STAND. COM. REP. 3055

Honolulu, Hawaii

, 2004

RE: H.B. No. 2611

H.D. 2

S.D. 1

 

 

Honorable Robert Bunda

President of the Senate

Twenty-Second State Legislature

Regular Session of 2004

State of Hawaii

Sir:

Your Committees on Economic Development and Science, Arts, and Technology, to which was referred H.B. No. 2611, H.D. 2, entitled:

"A BILL FOR AN ACT RELATING TO THE ENTERTAINMENT INDUSTRY,"

beg leave to report as follows:

The purpose of this measure is to provide incentives to attract film, video, and sound recording production companies to the State by:

(1) Expanding the provisions for the motion picture and film production income tax credit (production tax credit) to include digital media and sound recording productions;

(2) Increasing the current production tax credit from four per cent to an unspecified percentage of costs incurred;

(3) Clarifying the requirements a production must have to qualify for the production tax credit, such as a minimum amount of expenditure and a minimum percentage of labor hired from within the State of Hawaii;

(4) Requiring qualifying taxpayers to submit to the Department of Business, Economic Development, and Tourism a report detailing the costs incurred and tax credit claimed, after which the Department will issue a certificate of verification; and

(5) Establishing requirements that must be met by businesses producing performing arts products that are claiming the high technology business investment tax credit.

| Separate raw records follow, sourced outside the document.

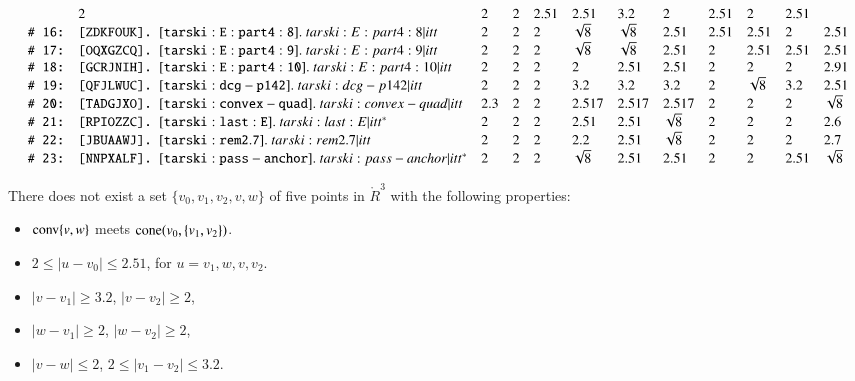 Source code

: \begin{lemma}
$$\begin{array}{llllllllllll}
   &2 &2 &2 &2.51& 2.51 &3.2& 2 & 2.51 & 2 & 2.51\\
%
 \rr{16}&\tuid{ZDKFOUK}\tlabel{tarski:E:part4:8}
   &2 &2 &2 &\sqrt{8}& \sqrt{8} &2.51& 2.51 & 2.51 & 2 &  2.51\\
%
 \rr{17}&\tuid{OQXGZCQ}\tlabel{tarski:E:part4:9}
   &2 &2 &2 &\sqrt{8}& \sqrt{8} &2.51& 2 & 2.51 & 2.51 &  2.51\\
%
 \rr{18}&\tuid{GCRJNIH}\tlabel{tarski:E:part4:10}
   &2 &2 &2 &  2& 2.51 &2.51&   2 & 2 & 2 &  2.91\\
%
 \rr{19}&\tuid{QFJLWUC}\tlabel{tarski:dcg-p142}
   &2 &2 &2 &   3.2& 3.2 &3.2&   2 & \sqrt8 & 3.2 &  2.51\\
%
 \rr{20}&\tuid{TADGJXO}\tlabel{tarski:convex-quad}
   &2.3 &2 &2 &   2.517& 2.517 &2.517&  2 & 2 & 2 &  \sqrt8\\
 \rr{21}&\tuid{RPIOZZC}\tlabel{tarski:last:E}\usage{DCG-[11.22]{ remark:2.6}}
   &2 &2 &2 &  2.51& 2.51 &\sqrt8&  2 & 2 & 2 & 2.6\\
%
 \rr{22}&\tuid{JBUAAWJ} \tlabel{tarski:rem2.7}
     &2 &2 &2 &2.2& 2.51 &\sqrt{8}& 2 & 2 & 2 & 2.7\\
%
 \rr{23}&\tuid{NNPXALF} \tlabel{tarski:pass-anchor}\usage{DCG-[4.24]{ lemma:pass-anchor}}
     &2&2&2&\sqrt8 &2.51 &2.51 &2 &2 &2.51&\sqrt8\\
\end{array}$$
\end{lemma}
 


\newpage



\begin{lemma}
  There does not exist a set $\{v_0,v_1,v_2,v,w\}$ of five points
in $\ring{R}^3$ with the following properties:
\begin{itemize}
  \item ${\operatorname{conv}}\{v,w\}$ meets ${\operatorname{cone}}(v_0,\{v_1,v_2\})$.
  \item $2\le |u-v_0| \le 2.51$, for $u=v_1,w,v,v_2$.
    \item $|v-v_1|\ge 3.2$,  $|v-v_2|\ge 2$,
    \item $|w-v_1|\ge2$, $|w-v_2|\ge2$,
    \item   $|v-w|\le2$, $2\le |v_1-v_2|\le 3.2$.
\end{itemize}
\end{lemma}

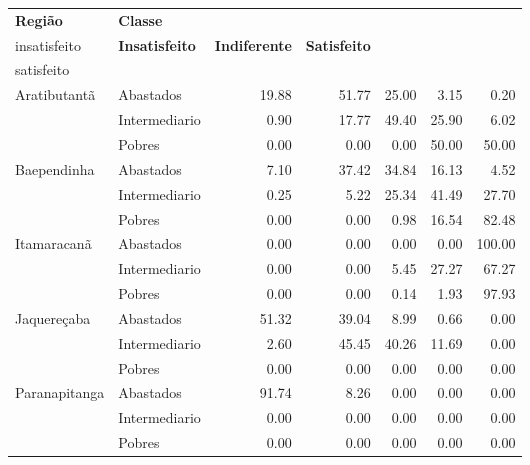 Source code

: \begin{table}[h]
\scriptsize
\centering
\label{tabela:q20p}
\begin{tabular}{ll rrrrr}
  \toprule
\textbf{Região}    & \textbf{Classe}  & \textbf{\specialcell{c}{Muito\\insatisfeito}} & \textbf{Insatisfeito} & \textbf{Indiferente} & \textbf{Satisfeito} & \textbf{\specialcell{c}{Muito\\satisfeito}}\\ 
   \midrule
Aratibutantã  & Abastados               &              19.88 &        51.77 &       25.00 &       3.15 &             0.20 \\ 
                & Intermediario           &               0.90 &        17.77 &       49.40 &      25.90 &             6.02 \\ 
                & Pobres                  &               0.00 &         0.00 &        0.00 &      50.00 &            50.00 \\ 
\midrule
  Baependinha   & Abastados               &               7.10 &        37.42 &       34.84 &      16.13 &             4.52 \\ 
                & Intermediario           &               0.25 &         5.22 &       25.34 &      41.49 &            27.70 \\ 
                & Pobres                  &               0.00 &         0.00 &        0.98 &      16.54 &            82.48 \\ 
\midrule
     Itamaracanã   & Abastados               &               0.00 &         0.00 &        0.00 &       0.00 &           100.00 \\ 
                & Intermediario           &               0.00 &         0.00 &        5.45 &      27.27 &            67.27 \\ 
                & Pobres                  &               0.00 &         0.00 &        0.14 &       1.93 &            97.93 \\ 
\midrule
     Jaquereçaba   & Abastados               &              51.32 &        39.04 &        8.99 &       0.66 &             0.00 \\ 
                & Intermediario           &               2.60 &        45.45 &       40.26 &      11.69 &             0.00 \\ 
                & Pobres                  &               0.00 &         0.00 &        0.00 &       0.00 &             0.00 \\ 
\midrule
     Paranapitanga & Abastados               &              91.74 &         8.26 &        0.00 &       0.00 &             0.00 \\ 
                & Intermediario           &               0.00 &         0.00 &        0.00 &       0.00 &             0.00 \\ 
                & Pobres                  &               0.00 &         0.00 &        0.00 &       0.00 &             0.00 \\ 
\bottomrule
\end{tabular}
\end{table}

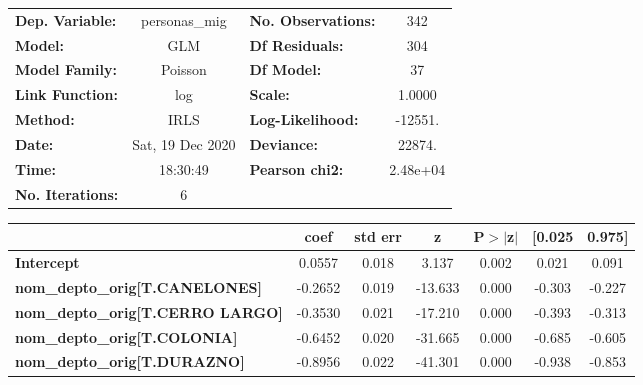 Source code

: \begin{center}
\begin{tabular}{lclc}
\toprule
\textbf{Dep. Variable:}                     &  personas\_mig   & \textbf{  No. Observations:  } &      342    \\
\textbf{Model:}                             &       GLM        & \textbf{  Df Residuals:      } &      304    \\
\textbf{Model Family:}                      &     Poisson      & \textbf{  Df Model:          } &       37    \\
\textbf{Link Function:}                     &       log        & \textbf{  Scale:             } &    1.0000   \\
\textbf{Method:}                            &       IRLS       & \textbf{  Log-Likelihood:    } &   -12551.   \\
\textbf{Date:}                              & Sat, 19 Dec 2020 & \textbf{  Deviance:          } &    22874.   \\
\textbf{Time:}                              &     18:30:49     & \textbf{  Pearson chi2:      } &  2.48e+04   \\
\textbf{No. Iterations:}                    &        6         & \textbf{                     } &             \\
\bottomrule
\end{tabular}
\begin{tabular}{lcccccc}
                                            & \textbf{coef} & \textbf{std err} & \textbf{z} & \textbf{P$> |$z$|$} & \textbf{[0.025} & \textbf{0.975]}  \\
\midrule
\textbf{Intercept}                          &       0.0557  &        0.018     &     3.137  &         0.002        &        0.021    &        0.091     \\
\textbf{nom\_depto\_orig[T.CANELONES]}      &      -0.2652  &        0.019     &   -13.633  &         0.000        &       -0.303    &       -0.227     \\
\textbf{nom\_depto\_orig[T.CERRO LARGO]}    &      -0.3530  &        0.021     &   -17.210  &         0.000        &       -0.393    &       -0.313     \\
\textbf{nom\_depto\_orig[T.COLONIA]}        &      -0.6452  &        0.020     &   -31.665  &         0.000        &       -0.685    &       -0.605     \\
\textbf{nom\_depto\_orig[T.DURAZNO]}        &      -0.8956  &        0.022     &   -41.301  &         0.000        &       -0.938    &       -0.853     \\

\end{tabular}
\end{center}
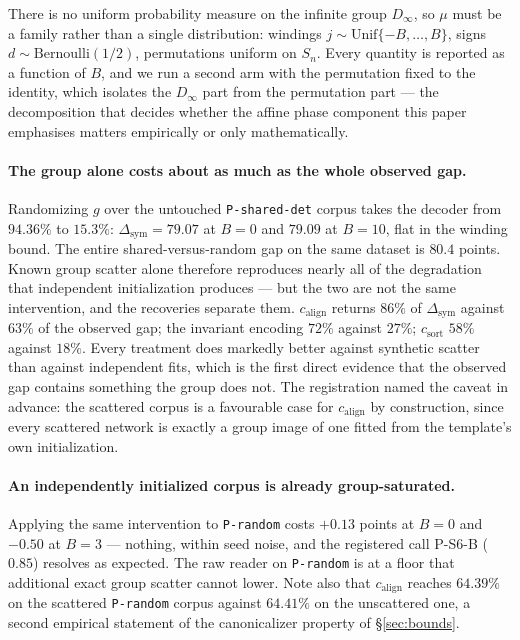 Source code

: \documentclass[10pt,letterpaper]{article}
\theoremstyle{definition}
\newcommand{\Dinf}{D_\infty}
\newcommand{\csort}{c_{\mathrm{sort}}}
\newcommand{\calign}{c_{\mathrm{align}}}
\begin{document}
There is no uniform probability measure on the infinite group $\Dinf$, so $\mu$ must be a family
rather than a single distribution: windings $j \sim \mathrm{Unif}\{-B,\dots,B\}$, signs
$d \sim \mathrm{Bernoulli}(1/2)$, permutations uniform on $S_n$. Every quantity is reported as a
function of $B$, and we run a second arm with the permutation fixed to the identity, which isolates
the $\Dinf$ part from the permutation part --- the decomposition that decides whether the affine
phase component this paper emphasises matters empirically or only mathematically.



\paragraph{The group alone costs about as much as the whole observed gap.} Randomizing $g$ over the
untouched \texttt{P-shared-det} corpus takes the decoder from $94.36\%$ to $15.3\%$:
$\Delta_{\mathrm{sym}} = 79.07$ at $B=0$ and $79.09$ at $B=10$, flat in the winding bound. The
entire shared-versus-random gap on the same dataset is $80.4$ points. Known group scatter alone
therefore reproduces nearly all of the degradation that independent initialization produces --- but
the two are not the same intervention, and the recoveries separate them. $\calign$ returns $86\%$ of
$\Delta_{\mathrm{sym}}$ against $63\%$ of the observed gap; the invariant encoding $72\%$ against
$27\%$; $\csort$ $58\%$ against $18\%$. Every treatment does markedly better against synthetic
scatter than against independent fits, which is the first direct evidence that the observed gap
contains something the group does not. The registration named the caveat in advance: the scattered
corpus is a favourable case for $\calign$ by construction, since every scattered network is exactly
a group image of one fitted from the template's own initialization.

\paragraph{An independently initialized corpus is already group-saturated.} Applying the same
intervention to \texttt{P-random} costs $+0.13$ points at $B=0$ and $-0.50$ at $B=3$ --- nothing,
within seed noise, and the registered call P-S6-B ($0.85$) resolves as expected. The raw reader on
\texttt{P-random} is at a floor that additional exact group scatter cannot lower. Note also that
$\calign$ reaches $64.39\%$ on the scattered \texttt{P-random} corpus against $64.41\%$ on the
unscattered one, a second empirical statement of the canonicalizer property of \S\ref{sec:bounds}.
\end{document}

Testimony in support of the measure was received from the Department of Business, Economic Development, and Tourism, the Department of Taxation, the City and County of Honolulu Film Office, the County of Kauai Film Office, the County of Hawaii Film Office, the Hawaii Film Authority, and four private citizens. The Screen Actors Guild, Hawaii Branch, the International Alliance of Theatrical and Stage Employees, Local 665, and the American Federation of Musicians, Local 667, and a private citizen testified in support of the measure with amendments. The Office of Information Practices and the Tax Foundation of Hawaii submitted comments.

During its deliberations on the measure, your Committees received valuable input from a variety of sources and acknowledge with gratitude the assistance of the entertainment industry, the affected unions, the Department of Business, Economic Development, and Tourism, and the Department of Taxation. Each participant, although in general support of the measure's intent, was concerned over various aspects of the measure and it is your Committees' intention to continue working to craft a solution that more closely resembles a product to which all can agree.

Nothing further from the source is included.